Plain-text document sources
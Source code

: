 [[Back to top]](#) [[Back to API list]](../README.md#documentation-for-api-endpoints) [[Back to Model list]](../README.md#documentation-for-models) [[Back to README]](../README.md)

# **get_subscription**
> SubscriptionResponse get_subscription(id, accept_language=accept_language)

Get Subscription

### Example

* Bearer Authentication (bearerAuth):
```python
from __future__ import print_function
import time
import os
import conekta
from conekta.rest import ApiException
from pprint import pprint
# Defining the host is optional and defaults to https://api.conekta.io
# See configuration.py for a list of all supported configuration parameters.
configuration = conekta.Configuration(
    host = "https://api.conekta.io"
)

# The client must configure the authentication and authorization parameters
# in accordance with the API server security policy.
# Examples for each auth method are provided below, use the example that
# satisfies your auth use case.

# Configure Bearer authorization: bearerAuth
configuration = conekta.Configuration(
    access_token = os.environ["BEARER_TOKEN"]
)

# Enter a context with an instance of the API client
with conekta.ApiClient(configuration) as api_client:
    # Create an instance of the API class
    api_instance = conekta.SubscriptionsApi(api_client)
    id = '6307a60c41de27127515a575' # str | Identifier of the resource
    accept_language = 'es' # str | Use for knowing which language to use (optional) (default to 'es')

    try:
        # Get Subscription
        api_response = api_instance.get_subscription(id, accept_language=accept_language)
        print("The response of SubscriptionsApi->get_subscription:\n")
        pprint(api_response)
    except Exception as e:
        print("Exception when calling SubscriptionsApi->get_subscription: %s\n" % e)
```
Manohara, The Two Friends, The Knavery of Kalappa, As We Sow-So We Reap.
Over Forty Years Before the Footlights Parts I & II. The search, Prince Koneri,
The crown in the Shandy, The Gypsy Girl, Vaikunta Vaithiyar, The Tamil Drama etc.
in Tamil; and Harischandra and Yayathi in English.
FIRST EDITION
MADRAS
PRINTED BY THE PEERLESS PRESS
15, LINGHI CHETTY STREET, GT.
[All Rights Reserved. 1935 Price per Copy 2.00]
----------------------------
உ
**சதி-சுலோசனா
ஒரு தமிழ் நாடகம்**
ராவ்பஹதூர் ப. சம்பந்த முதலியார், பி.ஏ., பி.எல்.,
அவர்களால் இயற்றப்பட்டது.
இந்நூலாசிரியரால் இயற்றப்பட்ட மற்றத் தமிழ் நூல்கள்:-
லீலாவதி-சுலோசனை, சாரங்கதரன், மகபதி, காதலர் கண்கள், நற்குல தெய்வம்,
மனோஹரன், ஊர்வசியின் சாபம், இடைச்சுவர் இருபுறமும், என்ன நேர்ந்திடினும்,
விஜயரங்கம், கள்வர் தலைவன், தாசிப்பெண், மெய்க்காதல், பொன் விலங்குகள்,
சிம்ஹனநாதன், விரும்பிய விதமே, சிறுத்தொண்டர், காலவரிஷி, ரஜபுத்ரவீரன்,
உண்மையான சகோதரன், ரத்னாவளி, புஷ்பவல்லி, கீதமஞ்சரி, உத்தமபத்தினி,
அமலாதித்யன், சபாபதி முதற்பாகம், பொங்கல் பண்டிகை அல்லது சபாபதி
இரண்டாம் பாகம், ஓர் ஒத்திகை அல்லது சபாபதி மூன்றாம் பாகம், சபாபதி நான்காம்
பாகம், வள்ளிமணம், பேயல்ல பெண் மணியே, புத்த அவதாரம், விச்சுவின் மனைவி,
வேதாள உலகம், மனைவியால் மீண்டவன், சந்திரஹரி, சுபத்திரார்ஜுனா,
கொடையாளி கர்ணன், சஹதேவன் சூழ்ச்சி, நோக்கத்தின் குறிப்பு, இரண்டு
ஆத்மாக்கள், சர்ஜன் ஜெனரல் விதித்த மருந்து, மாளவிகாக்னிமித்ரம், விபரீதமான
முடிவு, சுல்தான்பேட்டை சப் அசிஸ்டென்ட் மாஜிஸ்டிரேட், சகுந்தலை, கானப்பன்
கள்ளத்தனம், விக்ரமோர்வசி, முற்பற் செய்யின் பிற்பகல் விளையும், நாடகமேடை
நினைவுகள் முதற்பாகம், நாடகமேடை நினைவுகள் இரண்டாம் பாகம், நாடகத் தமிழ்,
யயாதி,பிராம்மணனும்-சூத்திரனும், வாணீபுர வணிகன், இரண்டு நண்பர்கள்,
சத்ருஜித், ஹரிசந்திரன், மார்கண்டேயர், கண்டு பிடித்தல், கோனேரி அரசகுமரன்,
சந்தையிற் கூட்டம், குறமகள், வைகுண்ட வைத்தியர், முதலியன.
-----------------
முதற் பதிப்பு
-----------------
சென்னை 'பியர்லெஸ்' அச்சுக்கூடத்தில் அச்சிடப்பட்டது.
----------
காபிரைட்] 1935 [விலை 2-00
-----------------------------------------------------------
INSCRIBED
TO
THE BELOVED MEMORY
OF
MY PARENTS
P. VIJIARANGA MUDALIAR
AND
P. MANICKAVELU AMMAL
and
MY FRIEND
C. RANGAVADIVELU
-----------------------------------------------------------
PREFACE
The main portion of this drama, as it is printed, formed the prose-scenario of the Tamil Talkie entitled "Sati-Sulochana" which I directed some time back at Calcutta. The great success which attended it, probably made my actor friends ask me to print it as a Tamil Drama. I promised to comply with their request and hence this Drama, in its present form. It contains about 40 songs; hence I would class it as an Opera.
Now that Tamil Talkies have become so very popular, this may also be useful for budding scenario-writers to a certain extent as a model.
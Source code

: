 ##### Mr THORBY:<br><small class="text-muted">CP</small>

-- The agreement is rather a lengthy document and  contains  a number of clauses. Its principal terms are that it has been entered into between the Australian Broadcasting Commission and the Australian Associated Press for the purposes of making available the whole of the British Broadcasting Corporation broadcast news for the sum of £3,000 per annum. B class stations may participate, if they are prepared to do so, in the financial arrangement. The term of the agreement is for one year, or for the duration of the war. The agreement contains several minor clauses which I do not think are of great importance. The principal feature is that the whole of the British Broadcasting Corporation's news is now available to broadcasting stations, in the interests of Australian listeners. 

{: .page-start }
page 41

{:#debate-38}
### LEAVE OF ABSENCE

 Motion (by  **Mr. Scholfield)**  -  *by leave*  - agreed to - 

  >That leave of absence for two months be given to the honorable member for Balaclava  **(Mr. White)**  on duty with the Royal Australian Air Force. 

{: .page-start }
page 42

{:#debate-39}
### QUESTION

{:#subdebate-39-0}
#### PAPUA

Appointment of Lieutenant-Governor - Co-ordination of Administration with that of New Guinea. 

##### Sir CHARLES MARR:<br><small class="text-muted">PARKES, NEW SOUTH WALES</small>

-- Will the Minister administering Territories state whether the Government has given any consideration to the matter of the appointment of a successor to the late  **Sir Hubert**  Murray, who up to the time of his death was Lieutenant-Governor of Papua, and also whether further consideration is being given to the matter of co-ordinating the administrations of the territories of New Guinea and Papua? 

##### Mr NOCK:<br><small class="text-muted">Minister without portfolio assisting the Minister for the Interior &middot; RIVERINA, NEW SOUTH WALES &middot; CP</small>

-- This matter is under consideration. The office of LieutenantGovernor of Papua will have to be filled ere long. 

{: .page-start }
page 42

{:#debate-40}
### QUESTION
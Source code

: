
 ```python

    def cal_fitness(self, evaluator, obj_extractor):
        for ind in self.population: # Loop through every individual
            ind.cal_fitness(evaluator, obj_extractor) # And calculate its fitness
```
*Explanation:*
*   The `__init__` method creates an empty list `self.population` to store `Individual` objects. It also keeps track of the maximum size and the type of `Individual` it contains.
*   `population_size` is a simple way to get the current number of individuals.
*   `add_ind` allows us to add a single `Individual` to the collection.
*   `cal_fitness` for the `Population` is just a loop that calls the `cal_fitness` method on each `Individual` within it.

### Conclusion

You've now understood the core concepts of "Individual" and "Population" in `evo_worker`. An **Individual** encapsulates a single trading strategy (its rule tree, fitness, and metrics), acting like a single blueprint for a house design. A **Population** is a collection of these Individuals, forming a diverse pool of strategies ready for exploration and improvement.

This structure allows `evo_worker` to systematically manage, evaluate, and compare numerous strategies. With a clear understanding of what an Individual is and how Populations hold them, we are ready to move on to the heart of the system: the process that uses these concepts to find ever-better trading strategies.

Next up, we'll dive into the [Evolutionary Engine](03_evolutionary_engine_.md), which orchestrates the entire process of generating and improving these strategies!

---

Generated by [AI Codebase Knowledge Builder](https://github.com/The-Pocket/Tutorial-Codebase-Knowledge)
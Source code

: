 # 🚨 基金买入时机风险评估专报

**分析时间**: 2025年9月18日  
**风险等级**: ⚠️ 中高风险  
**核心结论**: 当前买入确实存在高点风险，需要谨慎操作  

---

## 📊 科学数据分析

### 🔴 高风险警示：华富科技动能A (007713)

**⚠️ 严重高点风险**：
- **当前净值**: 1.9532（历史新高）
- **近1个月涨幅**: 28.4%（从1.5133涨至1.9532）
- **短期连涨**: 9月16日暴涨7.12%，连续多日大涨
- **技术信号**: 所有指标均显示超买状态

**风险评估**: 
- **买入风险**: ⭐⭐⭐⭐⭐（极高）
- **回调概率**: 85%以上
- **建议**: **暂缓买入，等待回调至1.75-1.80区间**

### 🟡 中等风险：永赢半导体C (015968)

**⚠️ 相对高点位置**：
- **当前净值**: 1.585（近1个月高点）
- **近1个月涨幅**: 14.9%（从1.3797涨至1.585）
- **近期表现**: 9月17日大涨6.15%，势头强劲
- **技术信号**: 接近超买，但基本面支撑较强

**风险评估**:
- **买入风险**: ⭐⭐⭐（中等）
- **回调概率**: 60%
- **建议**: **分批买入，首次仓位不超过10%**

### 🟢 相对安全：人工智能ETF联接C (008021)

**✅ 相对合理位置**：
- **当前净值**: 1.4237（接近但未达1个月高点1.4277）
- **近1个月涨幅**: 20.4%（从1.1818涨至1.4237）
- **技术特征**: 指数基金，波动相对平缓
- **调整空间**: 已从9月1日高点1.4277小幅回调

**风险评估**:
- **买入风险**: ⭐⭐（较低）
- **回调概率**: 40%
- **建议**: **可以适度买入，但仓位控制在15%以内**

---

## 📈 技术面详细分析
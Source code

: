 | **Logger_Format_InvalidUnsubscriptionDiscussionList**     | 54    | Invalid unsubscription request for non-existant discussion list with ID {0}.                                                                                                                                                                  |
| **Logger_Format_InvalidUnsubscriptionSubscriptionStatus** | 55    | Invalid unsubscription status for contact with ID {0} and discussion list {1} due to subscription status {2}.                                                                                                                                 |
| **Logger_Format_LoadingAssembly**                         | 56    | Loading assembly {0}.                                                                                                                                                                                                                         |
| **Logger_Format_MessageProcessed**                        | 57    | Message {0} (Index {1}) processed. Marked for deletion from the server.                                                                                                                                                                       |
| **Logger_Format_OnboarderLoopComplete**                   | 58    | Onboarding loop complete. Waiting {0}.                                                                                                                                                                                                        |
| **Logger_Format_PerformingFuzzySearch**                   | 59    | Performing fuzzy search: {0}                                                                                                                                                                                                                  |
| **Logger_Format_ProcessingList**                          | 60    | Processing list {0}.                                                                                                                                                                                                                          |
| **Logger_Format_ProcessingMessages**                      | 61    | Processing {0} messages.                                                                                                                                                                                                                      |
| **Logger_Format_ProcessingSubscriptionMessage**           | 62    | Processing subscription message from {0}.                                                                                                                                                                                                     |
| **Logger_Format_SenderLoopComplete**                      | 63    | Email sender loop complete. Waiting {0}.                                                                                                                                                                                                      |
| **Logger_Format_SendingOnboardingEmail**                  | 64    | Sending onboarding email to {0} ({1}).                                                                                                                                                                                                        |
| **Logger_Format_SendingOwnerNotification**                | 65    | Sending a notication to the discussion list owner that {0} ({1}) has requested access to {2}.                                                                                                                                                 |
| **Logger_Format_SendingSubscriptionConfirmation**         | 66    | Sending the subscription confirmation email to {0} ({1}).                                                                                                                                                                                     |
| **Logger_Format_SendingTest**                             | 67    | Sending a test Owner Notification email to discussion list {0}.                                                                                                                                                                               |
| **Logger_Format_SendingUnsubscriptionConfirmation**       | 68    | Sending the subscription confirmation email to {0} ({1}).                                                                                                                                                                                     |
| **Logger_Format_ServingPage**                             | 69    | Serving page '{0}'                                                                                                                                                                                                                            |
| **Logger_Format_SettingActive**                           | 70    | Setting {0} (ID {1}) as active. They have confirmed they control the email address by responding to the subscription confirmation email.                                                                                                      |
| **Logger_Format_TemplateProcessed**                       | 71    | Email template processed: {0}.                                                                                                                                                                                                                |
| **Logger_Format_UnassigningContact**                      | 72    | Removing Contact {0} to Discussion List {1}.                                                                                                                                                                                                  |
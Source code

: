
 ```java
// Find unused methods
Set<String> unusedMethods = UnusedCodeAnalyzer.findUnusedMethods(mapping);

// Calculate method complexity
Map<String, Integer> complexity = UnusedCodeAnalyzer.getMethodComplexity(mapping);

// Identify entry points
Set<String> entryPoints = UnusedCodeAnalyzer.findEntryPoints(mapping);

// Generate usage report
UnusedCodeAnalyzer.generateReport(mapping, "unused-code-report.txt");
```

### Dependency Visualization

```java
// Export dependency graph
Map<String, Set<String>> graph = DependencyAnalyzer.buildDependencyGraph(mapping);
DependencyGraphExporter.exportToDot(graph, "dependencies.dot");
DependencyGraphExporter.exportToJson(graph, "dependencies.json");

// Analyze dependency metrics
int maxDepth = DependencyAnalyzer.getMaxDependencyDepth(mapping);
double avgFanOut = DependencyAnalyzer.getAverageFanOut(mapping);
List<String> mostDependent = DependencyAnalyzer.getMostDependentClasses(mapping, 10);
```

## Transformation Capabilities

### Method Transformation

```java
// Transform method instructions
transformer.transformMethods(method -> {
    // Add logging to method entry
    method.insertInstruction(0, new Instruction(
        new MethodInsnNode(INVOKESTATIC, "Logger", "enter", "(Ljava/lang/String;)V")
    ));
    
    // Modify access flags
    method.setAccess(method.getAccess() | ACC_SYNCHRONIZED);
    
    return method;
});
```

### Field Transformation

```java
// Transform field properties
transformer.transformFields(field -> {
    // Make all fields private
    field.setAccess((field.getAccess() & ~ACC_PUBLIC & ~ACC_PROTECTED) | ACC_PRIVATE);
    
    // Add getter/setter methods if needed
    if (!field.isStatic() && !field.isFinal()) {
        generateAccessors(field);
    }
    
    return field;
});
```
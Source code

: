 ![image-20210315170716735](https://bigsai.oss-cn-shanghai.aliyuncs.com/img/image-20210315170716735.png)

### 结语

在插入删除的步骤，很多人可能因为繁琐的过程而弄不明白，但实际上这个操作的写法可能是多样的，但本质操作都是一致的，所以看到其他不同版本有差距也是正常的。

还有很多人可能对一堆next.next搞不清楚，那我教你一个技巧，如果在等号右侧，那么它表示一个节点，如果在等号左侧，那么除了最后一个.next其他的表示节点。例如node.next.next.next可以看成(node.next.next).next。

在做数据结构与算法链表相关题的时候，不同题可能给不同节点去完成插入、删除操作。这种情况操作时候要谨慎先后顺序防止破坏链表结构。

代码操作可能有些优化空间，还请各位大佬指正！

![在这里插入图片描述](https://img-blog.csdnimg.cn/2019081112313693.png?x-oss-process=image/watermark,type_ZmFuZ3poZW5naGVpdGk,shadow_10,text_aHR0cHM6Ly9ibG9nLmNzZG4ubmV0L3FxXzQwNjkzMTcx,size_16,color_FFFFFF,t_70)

### Problem to work on:
Could you reproduce exactly the lines of the entries above, from the one with "- **买入风险**: ⭐⭐⭐（中等）" through the one with "Invalid unsubscription request", and nothing else?

### Exercise response:
- **买入风险**: ⭐⭐⭐（中等）
- **回调概率**: 60%
- **建议**: **分批买入，首次仓位不超过10%**

### 🟢 相对安全：人工智能ETF联接C (008021)

**✅ 相对合理位置**：
- **当前净值**: 1.4237（接近但未达1个月高点1.4277）
- **近1个月涨幅**: 20.4%（从1.1818涨至1.4237）
- **技术特征**: 指数基金，波动相对平缓
- **调整空间**: 已从9月1日高点1.4277小幅回调

**风险评估**:
- **买入风险**: ⭐⭐（较低）
- **回调概率**: 40%
- **建议**: **可以适度买入，但仓位控制在15%以内**

---

## 📈 技术面详细分析
Source code

: | **Logger_Format_InvalidUnsubscriptionDiscussionList**     | 54    | Invalid unsubscription request for non-existant discussion list with ID {0}.                                                                                                                                                                  |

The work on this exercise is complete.